[Collected data]
########################################

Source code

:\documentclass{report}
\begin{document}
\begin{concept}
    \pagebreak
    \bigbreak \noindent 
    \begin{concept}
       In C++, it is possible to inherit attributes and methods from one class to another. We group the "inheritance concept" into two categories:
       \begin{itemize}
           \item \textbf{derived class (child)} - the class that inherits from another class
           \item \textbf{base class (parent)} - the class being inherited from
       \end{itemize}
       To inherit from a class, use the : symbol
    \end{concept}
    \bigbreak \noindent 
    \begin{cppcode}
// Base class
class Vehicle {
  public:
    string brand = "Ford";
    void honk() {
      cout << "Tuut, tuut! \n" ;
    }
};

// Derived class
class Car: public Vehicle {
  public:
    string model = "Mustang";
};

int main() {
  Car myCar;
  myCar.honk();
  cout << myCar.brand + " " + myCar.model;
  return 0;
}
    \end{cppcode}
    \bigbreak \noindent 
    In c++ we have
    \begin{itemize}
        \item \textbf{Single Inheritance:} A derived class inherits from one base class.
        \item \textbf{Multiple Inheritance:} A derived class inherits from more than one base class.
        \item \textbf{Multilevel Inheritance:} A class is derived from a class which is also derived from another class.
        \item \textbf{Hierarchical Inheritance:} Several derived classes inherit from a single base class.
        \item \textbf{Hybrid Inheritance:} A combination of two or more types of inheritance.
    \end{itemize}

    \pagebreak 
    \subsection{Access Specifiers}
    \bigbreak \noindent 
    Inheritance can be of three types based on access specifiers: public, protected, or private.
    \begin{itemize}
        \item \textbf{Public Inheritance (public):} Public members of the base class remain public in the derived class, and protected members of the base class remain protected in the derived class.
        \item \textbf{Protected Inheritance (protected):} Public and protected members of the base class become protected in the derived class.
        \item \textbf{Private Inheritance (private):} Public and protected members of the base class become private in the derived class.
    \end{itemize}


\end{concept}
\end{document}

########################################

* Work to be completed
Which lines above contain the word "private"? Copy each of them.

* Reply to the task
    Inheritance can be of three types based on access specifiers: public, protected, or private.
        \item \textbf{Private Inheritance (private):} Public and protected members of the base class become private in the derived class.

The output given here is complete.